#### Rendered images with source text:
:::::

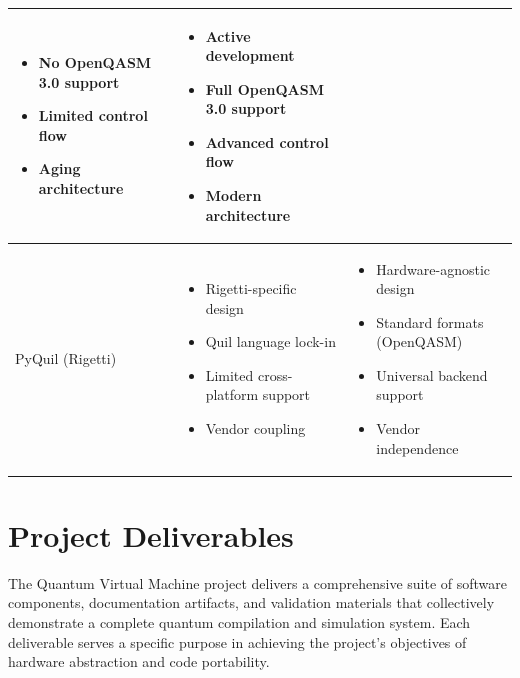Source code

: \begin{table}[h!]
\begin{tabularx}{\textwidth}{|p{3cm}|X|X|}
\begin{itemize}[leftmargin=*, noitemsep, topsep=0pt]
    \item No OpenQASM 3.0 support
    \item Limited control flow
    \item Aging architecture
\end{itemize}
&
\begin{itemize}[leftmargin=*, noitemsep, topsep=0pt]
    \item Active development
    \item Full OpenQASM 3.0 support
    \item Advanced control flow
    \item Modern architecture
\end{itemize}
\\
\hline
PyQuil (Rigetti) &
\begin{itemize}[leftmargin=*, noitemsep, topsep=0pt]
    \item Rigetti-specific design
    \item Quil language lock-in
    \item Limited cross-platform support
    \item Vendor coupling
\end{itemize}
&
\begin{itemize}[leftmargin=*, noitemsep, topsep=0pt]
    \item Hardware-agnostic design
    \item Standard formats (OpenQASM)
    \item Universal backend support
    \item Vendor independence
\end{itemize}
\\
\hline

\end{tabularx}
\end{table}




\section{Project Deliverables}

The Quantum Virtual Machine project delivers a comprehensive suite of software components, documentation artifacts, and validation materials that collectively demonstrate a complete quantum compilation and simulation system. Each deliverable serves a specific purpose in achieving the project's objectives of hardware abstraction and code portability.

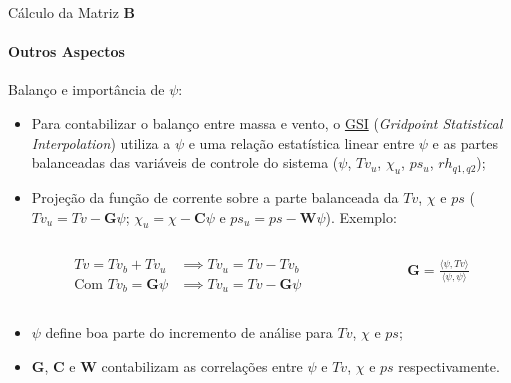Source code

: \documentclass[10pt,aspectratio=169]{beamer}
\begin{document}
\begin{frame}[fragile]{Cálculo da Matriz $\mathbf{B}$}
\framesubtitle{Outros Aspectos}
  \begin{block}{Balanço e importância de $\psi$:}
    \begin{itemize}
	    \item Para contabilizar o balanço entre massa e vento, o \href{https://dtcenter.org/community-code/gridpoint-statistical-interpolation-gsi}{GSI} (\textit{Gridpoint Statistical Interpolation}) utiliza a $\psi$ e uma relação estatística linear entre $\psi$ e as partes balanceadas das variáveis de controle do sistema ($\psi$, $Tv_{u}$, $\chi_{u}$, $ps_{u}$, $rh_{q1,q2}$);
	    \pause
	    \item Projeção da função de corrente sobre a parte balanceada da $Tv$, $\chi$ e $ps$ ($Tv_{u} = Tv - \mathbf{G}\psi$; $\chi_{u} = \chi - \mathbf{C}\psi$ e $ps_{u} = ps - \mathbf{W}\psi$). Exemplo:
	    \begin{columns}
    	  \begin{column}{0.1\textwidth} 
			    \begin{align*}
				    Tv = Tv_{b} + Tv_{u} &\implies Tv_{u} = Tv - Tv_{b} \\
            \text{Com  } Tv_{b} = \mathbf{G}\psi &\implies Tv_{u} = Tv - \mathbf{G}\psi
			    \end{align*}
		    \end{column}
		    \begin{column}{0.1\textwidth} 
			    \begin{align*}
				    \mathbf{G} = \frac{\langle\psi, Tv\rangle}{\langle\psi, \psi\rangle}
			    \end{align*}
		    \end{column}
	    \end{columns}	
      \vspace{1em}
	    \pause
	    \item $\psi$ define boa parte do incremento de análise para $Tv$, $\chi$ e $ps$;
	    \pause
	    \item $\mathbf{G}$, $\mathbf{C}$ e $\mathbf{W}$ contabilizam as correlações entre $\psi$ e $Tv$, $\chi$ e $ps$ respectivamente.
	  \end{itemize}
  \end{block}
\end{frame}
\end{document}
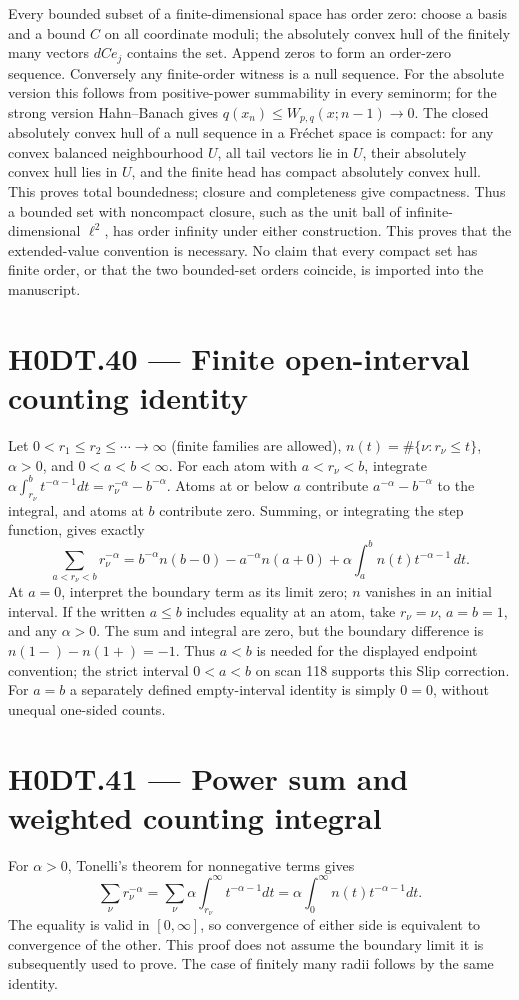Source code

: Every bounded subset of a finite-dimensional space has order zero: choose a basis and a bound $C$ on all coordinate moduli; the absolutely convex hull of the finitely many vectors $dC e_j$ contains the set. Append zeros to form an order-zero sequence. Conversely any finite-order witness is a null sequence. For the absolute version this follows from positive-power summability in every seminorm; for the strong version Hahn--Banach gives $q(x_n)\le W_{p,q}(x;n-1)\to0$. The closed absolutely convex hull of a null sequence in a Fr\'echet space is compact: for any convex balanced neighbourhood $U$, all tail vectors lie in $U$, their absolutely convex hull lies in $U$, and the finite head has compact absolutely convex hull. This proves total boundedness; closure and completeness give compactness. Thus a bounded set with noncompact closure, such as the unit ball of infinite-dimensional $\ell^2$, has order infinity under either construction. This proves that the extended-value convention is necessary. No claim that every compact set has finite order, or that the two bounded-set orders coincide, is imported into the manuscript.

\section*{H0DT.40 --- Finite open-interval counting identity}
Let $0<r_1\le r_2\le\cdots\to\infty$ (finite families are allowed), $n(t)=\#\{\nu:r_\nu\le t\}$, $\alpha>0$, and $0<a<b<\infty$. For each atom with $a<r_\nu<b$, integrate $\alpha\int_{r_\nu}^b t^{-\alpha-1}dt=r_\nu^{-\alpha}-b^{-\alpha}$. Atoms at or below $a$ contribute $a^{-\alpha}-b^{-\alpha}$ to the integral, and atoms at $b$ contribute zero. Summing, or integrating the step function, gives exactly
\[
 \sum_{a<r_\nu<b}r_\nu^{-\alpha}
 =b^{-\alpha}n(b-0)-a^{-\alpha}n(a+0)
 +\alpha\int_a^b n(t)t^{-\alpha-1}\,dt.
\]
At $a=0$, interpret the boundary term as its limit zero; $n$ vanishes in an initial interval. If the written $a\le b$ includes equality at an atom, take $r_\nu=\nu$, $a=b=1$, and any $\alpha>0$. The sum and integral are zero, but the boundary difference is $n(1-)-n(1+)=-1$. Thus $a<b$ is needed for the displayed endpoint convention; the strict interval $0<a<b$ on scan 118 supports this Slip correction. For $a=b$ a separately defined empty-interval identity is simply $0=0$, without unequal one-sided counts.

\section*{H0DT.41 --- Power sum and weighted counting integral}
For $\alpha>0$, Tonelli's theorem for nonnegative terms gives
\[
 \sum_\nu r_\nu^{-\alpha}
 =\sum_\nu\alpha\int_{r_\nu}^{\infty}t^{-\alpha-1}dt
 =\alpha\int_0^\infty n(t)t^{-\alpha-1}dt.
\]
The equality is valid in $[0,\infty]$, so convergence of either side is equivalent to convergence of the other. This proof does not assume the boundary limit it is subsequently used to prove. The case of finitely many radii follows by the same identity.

:::::

#### ACTIVITY:
Going through the data above, count each line that contains "OpenQASM" and give only that figure.

#### RESPONSE AREA:
3